The EUTR came into force in March 2013 as a means to complement the VPA process, and they were developed to reinforce each other (Jonsson et al. 2015). The EUTR was a unilateral initiative with parameters determined solely by the EU, and these parameters were set in large part through the defined scope of products covered, the EUTR definition of legality, and the requirements set forth for EU member countries. The EUTR is complemented by the regulation 363/2012 laying down the rules for the recognition of monitoring organizations by the Commission, and by the regulation 607/2012 providing detailed rules for due diligence systems and for the checks of monitoring organizations by Competent Authorities.

The EUTR regulates a large range of wood products: solid wood and wood chips, secondary processed wood products such as many items of furniture, and pulp and paper but also includes a substantial list of exceptions.Footnote 11 Illegally harvested timber refers to wood harvested in contravention of the applicable legislation in the country of harvest; applicable legislation refers to specific regulations setting the zone and fees to harvest and to more overarching laws on forest management and biodiversity conservation (Art. 2, let. H, EUTR).

However, as is common in legal implementation, there is still much that is undetermined regarding precisely what is, or isn’t considered legal. To date, government corruption in the awarding of licenses has not been considered within the scope of the EUTR. For example, the Indonesia and Ghana VPAs do not include the process of obtaining a license in the legality definition (Lesniewska and McDermott 2014), and timber licensed to comply with these VPAs is automatically considered EUTR compliant (McDermott et al. 2019). The EUTR final guidance document,Footnote 12 which is an authoritative interpretation of the EUTR, refers only a country’s overall level of corruption as an indicator of the reliability of its legal documents, but nowhere does it state responsibility to investigate government licensing procedures.

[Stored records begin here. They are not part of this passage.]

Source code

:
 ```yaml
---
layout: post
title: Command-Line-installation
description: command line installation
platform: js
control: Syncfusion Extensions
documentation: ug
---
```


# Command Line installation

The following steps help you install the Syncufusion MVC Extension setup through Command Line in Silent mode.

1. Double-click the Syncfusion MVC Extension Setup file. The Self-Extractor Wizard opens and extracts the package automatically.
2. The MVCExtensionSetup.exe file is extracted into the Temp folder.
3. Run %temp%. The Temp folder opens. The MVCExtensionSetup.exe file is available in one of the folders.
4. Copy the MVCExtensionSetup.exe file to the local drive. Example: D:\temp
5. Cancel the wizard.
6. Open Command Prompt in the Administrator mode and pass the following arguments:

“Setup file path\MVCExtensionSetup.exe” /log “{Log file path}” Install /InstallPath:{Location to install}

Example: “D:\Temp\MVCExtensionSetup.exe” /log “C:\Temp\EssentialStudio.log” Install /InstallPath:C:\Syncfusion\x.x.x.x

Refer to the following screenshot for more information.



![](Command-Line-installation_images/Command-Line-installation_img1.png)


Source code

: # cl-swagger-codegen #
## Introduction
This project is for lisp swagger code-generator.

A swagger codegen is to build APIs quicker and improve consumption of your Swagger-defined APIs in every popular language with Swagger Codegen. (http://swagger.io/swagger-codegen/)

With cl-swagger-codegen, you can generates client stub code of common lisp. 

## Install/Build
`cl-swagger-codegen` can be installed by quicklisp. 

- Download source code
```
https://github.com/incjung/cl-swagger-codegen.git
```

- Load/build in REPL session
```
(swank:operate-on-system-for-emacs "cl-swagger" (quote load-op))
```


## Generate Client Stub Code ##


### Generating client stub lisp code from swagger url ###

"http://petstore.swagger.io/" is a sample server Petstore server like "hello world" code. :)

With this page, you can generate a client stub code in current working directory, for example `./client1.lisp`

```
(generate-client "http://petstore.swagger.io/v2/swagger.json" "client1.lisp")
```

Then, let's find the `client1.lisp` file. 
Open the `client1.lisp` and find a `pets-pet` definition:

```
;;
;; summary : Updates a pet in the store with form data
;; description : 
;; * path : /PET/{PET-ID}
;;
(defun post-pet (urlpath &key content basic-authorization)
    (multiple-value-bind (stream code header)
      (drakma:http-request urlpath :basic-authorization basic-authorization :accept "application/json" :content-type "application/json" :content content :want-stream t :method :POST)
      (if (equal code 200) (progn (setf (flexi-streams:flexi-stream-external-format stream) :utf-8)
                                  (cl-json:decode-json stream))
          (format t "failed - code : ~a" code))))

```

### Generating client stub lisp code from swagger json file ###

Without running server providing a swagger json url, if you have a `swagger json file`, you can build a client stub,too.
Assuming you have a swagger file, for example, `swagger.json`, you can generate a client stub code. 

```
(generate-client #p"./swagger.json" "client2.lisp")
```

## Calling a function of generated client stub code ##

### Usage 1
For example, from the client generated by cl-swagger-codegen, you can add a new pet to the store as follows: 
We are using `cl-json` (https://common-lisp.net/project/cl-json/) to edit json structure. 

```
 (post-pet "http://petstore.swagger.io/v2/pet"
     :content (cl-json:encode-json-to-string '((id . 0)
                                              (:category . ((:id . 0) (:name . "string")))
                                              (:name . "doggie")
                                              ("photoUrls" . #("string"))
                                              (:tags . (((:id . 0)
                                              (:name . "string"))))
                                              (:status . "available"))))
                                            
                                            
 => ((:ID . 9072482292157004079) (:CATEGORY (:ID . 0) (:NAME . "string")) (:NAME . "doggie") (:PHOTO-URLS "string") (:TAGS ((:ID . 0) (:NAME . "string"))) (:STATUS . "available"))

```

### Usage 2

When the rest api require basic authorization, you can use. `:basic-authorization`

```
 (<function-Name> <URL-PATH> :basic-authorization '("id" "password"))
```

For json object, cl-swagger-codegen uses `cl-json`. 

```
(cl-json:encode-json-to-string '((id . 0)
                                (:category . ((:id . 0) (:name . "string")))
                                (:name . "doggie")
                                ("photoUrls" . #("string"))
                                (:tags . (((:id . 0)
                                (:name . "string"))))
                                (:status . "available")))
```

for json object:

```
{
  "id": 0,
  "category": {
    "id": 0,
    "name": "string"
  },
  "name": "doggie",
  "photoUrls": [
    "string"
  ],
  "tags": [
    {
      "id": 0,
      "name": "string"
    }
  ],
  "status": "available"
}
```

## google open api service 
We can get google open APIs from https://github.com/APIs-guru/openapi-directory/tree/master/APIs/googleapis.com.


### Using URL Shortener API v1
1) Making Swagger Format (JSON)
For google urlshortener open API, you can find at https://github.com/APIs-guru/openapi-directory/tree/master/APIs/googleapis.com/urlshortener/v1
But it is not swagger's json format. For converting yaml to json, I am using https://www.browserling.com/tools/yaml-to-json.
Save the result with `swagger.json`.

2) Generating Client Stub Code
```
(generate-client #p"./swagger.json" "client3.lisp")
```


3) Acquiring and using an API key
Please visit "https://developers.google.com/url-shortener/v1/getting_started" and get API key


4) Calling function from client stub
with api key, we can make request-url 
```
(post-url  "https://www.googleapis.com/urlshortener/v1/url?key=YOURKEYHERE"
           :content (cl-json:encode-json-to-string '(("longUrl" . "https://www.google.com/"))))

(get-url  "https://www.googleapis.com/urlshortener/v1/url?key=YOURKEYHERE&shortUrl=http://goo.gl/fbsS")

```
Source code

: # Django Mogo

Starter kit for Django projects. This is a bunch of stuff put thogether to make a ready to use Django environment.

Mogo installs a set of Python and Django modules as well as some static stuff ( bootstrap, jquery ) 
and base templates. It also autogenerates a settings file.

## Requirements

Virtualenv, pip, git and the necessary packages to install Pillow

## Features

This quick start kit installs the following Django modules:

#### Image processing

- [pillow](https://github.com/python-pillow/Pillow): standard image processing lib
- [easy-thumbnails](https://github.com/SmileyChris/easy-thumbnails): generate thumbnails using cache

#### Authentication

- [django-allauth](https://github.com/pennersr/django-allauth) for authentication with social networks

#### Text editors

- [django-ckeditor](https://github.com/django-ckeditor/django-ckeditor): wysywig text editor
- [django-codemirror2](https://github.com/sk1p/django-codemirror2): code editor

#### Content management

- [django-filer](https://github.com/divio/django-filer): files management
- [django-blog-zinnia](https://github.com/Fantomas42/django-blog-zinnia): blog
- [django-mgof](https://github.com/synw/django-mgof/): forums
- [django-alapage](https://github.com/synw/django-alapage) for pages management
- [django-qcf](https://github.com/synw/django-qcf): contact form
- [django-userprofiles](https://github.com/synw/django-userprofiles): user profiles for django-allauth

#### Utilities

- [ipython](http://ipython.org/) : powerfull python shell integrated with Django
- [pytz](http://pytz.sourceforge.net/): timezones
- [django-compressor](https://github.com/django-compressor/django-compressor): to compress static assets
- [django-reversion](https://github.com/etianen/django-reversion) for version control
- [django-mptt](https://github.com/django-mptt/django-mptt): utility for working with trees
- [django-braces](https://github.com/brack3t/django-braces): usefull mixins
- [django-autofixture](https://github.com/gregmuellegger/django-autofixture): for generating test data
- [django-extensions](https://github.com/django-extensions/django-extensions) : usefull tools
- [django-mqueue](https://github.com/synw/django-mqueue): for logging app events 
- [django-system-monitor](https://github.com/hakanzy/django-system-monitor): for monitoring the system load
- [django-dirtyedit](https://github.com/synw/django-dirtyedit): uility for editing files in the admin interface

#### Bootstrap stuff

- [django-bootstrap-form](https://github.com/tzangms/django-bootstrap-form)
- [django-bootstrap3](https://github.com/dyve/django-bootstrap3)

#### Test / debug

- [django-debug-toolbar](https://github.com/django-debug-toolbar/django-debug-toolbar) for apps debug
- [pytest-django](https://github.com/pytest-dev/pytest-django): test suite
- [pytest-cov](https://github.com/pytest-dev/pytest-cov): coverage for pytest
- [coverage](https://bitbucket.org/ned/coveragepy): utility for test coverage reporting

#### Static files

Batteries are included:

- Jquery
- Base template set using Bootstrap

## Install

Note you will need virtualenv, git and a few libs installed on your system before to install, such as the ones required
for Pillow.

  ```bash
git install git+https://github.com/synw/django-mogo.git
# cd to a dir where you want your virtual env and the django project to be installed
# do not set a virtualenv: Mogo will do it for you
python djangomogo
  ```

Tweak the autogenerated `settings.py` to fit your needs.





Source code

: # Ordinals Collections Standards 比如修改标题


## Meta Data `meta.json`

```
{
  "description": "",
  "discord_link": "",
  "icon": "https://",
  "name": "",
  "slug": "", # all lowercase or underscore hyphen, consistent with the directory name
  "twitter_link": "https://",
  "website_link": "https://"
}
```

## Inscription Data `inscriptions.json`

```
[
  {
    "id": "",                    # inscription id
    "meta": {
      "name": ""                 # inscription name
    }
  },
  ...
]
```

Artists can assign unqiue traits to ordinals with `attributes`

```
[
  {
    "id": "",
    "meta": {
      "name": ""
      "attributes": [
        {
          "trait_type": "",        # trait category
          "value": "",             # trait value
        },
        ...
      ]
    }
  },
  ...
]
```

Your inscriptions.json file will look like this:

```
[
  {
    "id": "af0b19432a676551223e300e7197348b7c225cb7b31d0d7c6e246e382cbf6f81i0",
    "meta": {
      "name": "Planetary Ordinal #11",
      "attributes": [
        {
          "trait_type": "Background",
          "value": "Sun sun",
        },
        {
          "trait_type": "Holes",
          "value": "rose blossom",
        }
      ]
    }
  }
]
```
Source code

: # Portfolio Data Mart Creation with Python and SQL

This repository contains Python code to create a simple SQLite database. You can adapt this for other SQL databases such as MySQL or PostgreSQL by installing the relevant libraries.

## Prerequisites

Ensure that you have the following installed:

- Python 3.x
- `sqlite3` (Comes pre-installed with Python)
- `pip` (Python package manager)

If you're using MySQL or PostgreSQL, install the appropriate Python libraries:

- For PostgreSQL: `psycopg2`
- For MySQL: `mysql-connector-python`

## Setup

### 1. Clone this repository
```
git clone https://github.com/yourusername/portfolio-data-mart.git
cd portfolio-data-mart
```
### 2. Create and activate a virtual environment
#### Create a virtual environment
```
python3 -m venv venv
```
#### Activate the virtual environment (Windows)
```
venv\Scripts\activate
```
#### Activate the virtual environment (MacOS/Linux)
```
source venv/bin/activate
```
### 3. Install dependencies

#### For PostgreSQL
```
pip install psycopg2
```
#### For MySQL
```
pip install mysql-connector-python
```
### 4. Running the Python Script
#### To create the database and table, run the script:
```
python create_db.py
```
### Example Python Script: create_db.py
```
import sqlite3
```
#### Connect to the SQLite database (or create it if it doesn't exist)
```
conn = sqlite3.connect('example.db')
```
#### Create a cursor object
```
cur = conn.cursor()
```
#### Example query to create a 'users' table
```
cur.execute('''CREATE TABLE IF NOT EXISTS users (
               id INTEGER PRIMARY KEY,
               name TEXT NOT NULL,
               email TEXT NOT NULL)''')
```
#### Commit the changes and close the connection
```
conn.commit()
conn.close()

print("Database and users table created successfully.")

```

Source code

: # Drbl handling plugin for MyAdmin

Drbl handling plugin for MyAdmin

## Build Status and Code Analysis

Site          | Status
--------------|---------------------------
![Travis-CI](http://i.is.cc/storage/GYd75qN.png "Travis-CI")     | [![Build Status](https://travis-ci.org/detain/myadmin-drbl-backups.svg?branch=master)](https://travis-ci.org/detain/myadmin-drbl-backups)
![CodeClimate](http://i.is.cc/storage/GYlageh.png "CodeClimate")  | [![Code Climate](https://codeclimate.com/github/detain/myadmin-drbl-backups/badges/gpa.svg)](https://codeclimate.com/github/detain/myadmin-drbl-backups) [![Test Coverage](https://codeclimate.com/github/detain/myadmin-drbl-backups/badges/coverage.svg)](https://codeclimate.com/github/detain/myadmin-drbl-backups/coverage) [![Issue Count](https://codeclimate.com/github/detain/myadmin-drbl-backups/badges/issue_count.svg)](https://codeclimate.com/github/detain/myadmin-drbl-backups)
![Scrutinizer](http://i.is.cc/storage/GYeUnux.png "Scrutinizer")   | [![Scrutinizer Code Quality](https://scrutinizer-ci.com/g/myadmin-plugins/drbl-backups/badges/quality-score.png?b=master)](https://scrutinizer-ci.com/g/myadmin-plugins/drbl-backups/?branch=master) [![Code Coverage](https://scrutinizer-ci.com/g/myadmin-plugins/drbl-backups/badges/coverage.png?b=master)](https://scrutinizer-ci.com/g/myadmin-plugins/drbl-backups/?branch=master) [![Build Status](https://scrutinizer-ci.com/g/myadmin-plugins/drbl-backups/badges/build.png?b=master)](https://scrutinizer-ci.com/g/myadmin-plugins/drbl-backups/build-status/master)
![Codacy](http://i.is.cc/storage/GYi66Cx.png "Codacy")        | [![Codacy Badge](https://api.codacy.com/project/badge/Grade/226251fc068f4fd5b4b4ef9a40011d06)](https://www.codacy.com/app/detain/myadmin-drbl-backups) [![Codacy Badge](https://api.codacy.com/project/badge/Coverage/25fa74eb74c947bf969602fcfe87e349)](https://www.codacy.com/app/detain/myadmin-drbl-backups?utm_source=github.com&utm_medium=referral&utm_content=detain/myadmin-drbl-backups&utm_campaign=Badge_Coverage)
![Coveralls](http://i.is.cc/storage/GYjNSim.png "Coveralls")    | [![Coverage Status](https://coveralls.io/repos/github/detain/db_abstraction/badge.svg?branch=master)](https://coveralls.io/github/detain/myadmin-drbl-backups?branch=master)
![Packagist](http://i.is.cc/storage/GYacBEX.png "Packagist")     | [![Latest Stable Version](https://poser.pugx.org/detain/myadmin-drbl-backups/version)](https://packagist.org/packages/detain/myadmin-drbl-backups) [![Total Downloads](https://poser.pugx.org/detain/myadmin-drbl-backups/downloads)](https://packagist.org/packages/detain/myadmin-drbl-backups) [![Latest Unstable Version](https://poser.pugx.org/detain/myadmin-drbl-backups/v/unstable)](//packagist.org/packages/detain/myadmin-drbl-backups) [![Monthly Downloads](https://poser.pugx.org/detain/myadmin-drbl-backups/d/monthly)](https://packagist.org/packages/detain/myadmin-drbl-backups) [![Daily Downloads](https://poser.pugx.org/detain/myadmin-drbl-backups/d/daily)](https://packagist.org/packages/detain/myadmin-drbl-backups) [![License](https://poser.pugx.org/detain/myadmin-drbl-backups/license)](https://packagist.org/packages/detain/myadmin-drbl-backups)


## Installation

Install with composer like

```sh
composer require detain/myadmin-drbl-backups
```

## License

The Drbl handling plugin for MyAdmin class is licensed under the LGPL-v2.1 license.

The implementation of the EUTR is the responsibility of EU Member States. Each member state must designate a Competent Authority for the enforcement of the EUTR and for laying out penalties. (Hence penalties differ from country to country.) Within each state, there are two categories of actors liable for complying with the EUTR, each having different duties: operators and traders. Operators are companies or persons placing timber on the EU internal market for the first time. Traders are companies or persons selling or buying timber, that has already been placed on the European market by operators.

While both of these actors have obligations derived from the EUTR, it is the operators who must establish a Due Diligence System (DDS) that involves regular assessments to ensure that they do not trade illegal timber (Art. 4). Operators may establish their own DDS or use the one provided to them by a third party, called a “monitoring organization” (MO). MOs are another key actor in the governance of the DDS who may provide operators with a DDS, verify the proper use of it and, in case of failure by an operator, report to the Competent Authorities. Organizations wanting to be MO have to be recognized by the EU Commission. Competent Authorities (CAs) are expected to regularly check operators against fulfillment of their duties and against compliance of their DDS with the requirements of the EUTR. Competent Authorities are also in charge of checking MOs. The EU Commission may withdraw recognition on the basis of the results of the checks performed by the Competent Authorities.

The governance of a DDS may include institutions such as certification and third-party verification schemes like Forest Stewardship Council or Programme for the Endorsement of Forest Certification. However, these schemes alone are not considered as sufficient to guarantee compliance with the EUTR, in part because the precise scope of their legality requirements is distinct from those of the EUTR.Footnote 13

The EUTR guidance document mentioned earlier is intended to be regularly reviewed according to the issues raised by concerned stakeholders and Member States. This provides an avenue for ongoing non-state participation in the development of EU guidance. However, the document is not legally binding and does not refer specifically to biodiversity and IPLCs’ rights. Hence, further information would be needed in order to assess whether operators are fulfilling their duties and complying with their respective DDS under the EUTR and safeguard-related commitments on biodiversity and IPLCs’ rights.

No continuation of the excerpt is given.